Por isso, a abertura é fundamental, e defender e promover fontes de informação públicas deve ser uma de nossas principais prioridades. Como os Verdes apontaram corretamente, as grandes corporações se tornaram as maiores acumuladoras de dados, incluindo dados de interesse público. Isso precisa mudar.

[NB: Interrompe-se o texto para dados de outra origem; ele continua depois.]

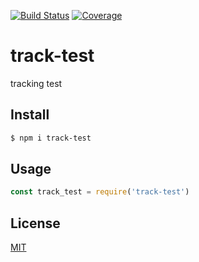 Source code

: [![Build Status](https://travis-ci.org/kaelzhang/track-test.svg?branch=master)](https://travis-ci.org/kaelzhang/track-test)
[![Coverage](https://codecov.io/gh/kaelzhang/track-test/branch/master/graph/badge.svg)](https://codecov.io/gh/kaelzhang/track-test)
<!-- optional appveyor tst
[![Windows Build Status](https://ci.appveyor.com/api/projects/status/github/kaelzhang/track-test?branch=master&svg=true)](https://ci.appveyor.com/project/kaelzhang/track-test)
-->
<!-- optional npm version
[![NPM version](https://badge.fury.io/js/track-test.svg)](http://badge.fury.io/js/track-test)
-->
<!-- optional npm downloads
[![npm module downloads per month](http://img.shields.io/npm/dm/track-test.svg)](https://www.npmjs.org/package/track-test)
-->
<!-- optional dependency status
[![Dependency Status](https://david-dm.org/kaelzhang/track-test.svg)](https://david-dm.org/kaelzhang/track-test)
-->

# track-test

tracking test

## Install

```sh
$ npm i track-test
```

## Usage

```js
const track_test = require('track-test')
```

## License

[MIT](LICENSE)
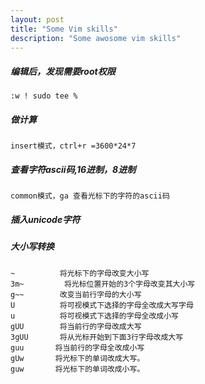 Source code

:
 ```yaml
---
layout: post
title: "Some Vim skills"
description: "Some awosome vim skills"
---
```


##### 编辑后，发现需要root权限
```
:w ! sudo tee %
```
##### 做计算
	insert模式，ctrl+r =3600*24*7
##### 查看字符ascii码,16进制，8进制
	common模式，ga 查看光标下的字符的ascii码	
##### 插入unicode字符
##### 大小写转换
```
~          将光标下的字母改变大小写
3m~         将光标位置开始的3个字母改变其大小写
g~~        改变当前行字母的大小写
U          将可视模式下选择的字母全改成大写字母
u          将可视模式下选择的字母全改成小写
gUU        将当前行的字母改成大写
3gUU       将从光标开始到下面3行字母改成大写
guu       将当前行的字母全改成小写
gUw       将光标下的单词改成大写。
guw       将光标下的单词改成小写。
```
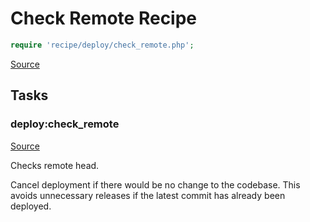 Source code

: <!-- DO NOT EDIT THIS FILE! -->
<!-- Instead edit recipe/deploy/check_remote.php -->
<!-- Then run bin/docgen -->

# Check Remote Recipe

```php
require 'recipe/deploy/check_remote.php';
```

[Source](/recipe/deploy/check_remote.php)



## Tasks

### deploy:check_remote
[Source](https://github.com/deployphp/deployer/blob/master/recipe/deploy/check_remote.php#L11)

Checks remote head.

Cancel deployment if there would be no change to the codebase.
This avoids unnecessary releases if the latest commit has already been deployed.


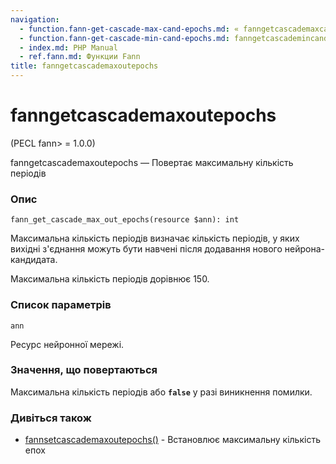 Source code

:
 ```yaml
---
navigation:
  - function.fann-get-cascade-max-cand-epochs.md: « fanngetcascademaxcandepochs
  - function.fann-get-cascade-min-cand-epochs.md: fanngetcascademincandepochs »
  - index.md: PHP Manual
  - ref.fann.md: Функции Fann
title: fanngetcascademaxoutepochs
---
```

# fanngetcascademaxoutepochs

(PECL fann> = 1.0.0)

fanngetcascademaxoutepochs — Повертає максимальну кількість періодів

### Опис

```methodsynopsis
fann_get_cascade_max_out_epochs(resource $ann): int
```

Максимальна кількість періодів визначає кількість періодів, у яких вихідні з'єднання можуть бути навчені після додавання нового нейрона-кандидата.

Максимальна кількість періодів дорівнює 150.

### Список параметрів

`ann`

Ресурс нейронної мережі.

### Значення, що повертаються

Максимальна кількість періодів або **`false`** у разі виникнення помилки.

### Дивіться також

-   [fannsetcascademaxoutepochs()](function.fann-set-cascade-max-out-epochs.md) - Встановлює максимальну кількість епох
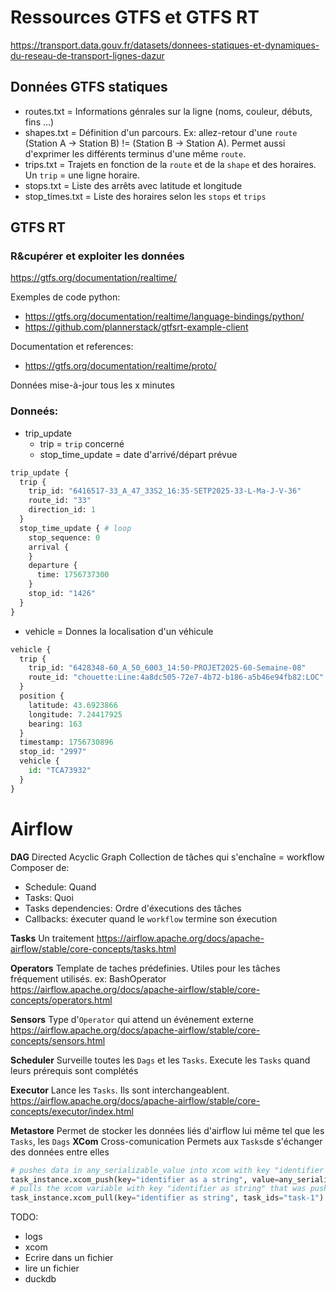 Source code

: # Ressources GTFS et GTFS RT

https://transport.data.gouv.fr/datasets/donnees-statiques-et-dynamiques-du-reseau-de-transport-lignes-dazur

## Données GTFS statiques

- routes.txt = Informations génrales sur la ligne (noms, couleur, débuts, fins ...) 
- shapes.txt = Définition d'un parcours. Ex: allez-retour d'une `route` (Station A -> Station B) != (Station B -> Station A). Permet aussi d'exprimer les différents terminus d'une même `route`.
- trips.txt = Trajets en fonction de la `route` et de la `shape` et des horaires. Un `trip` = une ligne horaire.
- stops.txt = Liste des arrêts avec latitude et longitude
- stop_times.txt = Liste des horaires selon les `stops` et `trips`

## GTFS RT

### R&cupérer et exploiter les données
https://gtfs.org/documentation/realtime/

Exemples de code python:
- https://gtfs.org/documentation/realtime/language-bindings/python/
- https://github.com/plannerstack/gtfsrt-example-client  

Documentation et references:
- https://gtfs.org/documentation/realtime/proto/

Données mise-à-jour tous les x minutes

### Donneés:
- trip_update 
    - trip = `trip` concerné 
    - stop_time_update = date d'arrivé/départ prévue

```python
trip_update {
  trip {
    trip_id: "6416517-33_A_47_33S2_16:35-SETP2025-33-L-Ma-J-V-36"
    route_id: "33"
    direction_id: 1
  }
  stop_time_update { # loop
    stop_sequence: 0
    arrival {
    }
    departure {
      time: 1756737300
    }
    stop_id: "1426"
  }
}
``` 

- vehicle = Donnes la localisation d'un véhicule

```python
vehicle {
  trip {
    trip_id: "6428348-60_A_50_6003_14:50-PROJET2025-60-Semaine-08"
    route_id: "chouette:Line:4a8dc505-72e7-4b72-b186-a5b46e94fb82:LOC"
  }
  position {
    latitude: 43.6923866
    longitude: 7.24417925
    bearing: 163
  }
  timestamp: 1756730896
  stop_id: "2997"
  vehicle {
    id: "TCA73932"
  }
}
```

# Airflow

**DAG**
Directed Acyclic Graph
Collection de tâches qui s'enchaîne = workflow
Composer de:
- Schedule: Quand
- Tasks: Quoi
- Tasks dependencies: Ordre d'éxecutions des tâches
- Callbacks: éxecuter quand le `workflow` termine son éxecution

**Tasks**
Un traitement
https://airflow.apache.org/docs/apache-airflow/stable/core-concepts/tasks.html

**Operators**
Template de taches prédefinies. Utiles pour les tâches fréquement utilisés.
ex: BashOperator
https://airflow.apache.org/docs/apache-airflow/stable/core-concepts/operators.html

**Sensors**
Type d'`Operator` qui attend un événement externe 
https://airflow.apache.org/docs/apache-airflow/stable/core-concepts/sensors.html

**Scheduler**
Surveille toutes les `Dags` et les `Tasks`. Execute les `Tasks` quand leurs prérequis sont complétés

**Executor**
Lance les `Tasks`. Ils sont interchangeablent.
https://airflow.apache.org/docs/apache-airflow/stable/core-concepts/executor/index.html

**Metastore**
Permet de stocker les données liés d'airflow lui même tel que les `Tasks`, les `Dags` 
**XCom**
Cross-comunication
Permets aux `Tasks`de s'échanger des données entre elles

```python
# pushes data in any_serializable_value into xcom with key "identifier as string"
task_instance.xcom_push(key="identifier as a string", value=any_serializable_value)
# pulls the xcom variable with key "identifier as string" that was pushed from within task-1
task_instance.xcom_pull(key="identifier as string", task_ids="task-1")

```



TODO: 
- logs
- xcom
- Ecrire dans un fichier
- lire un fichier
- duckdb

De fato, não estamos sem poder para impedir isso. Uma das coisas que aprendi nos meus anos na equipe de defesa de Julian Assange é que muitas vezes temos muito mais espaço para agir contra a injustiça do que imaginamos. Precisamos continuar empurrando os limites e fazendo perguntas desconfortáveis. Agora há uma pequena janela de oportunidade para essa luta, pois nunca tivemos tantas tecnologias capazes de nos ajudar a mapear o poder e entender como ele funciona em tempo real.
Se movimentos sociais e partidos políticos reconhecerem e aproveitarem esse espaço vago, acho que a minoria tecnológica não poderá contornar a maioria. Mas, primeiro, como mencionei anteriormente, é essencial sair do campo de jogo das big techs. Se apenas lutarmos contra elas em seus próprios espaços, usando as mesmas plataformas que elas usam confortavelmente como megafones, perderemos. Mas se abandonarmos o prédio quebrado delas, elas ficarão gritando suas profecias vazias contra as paredes.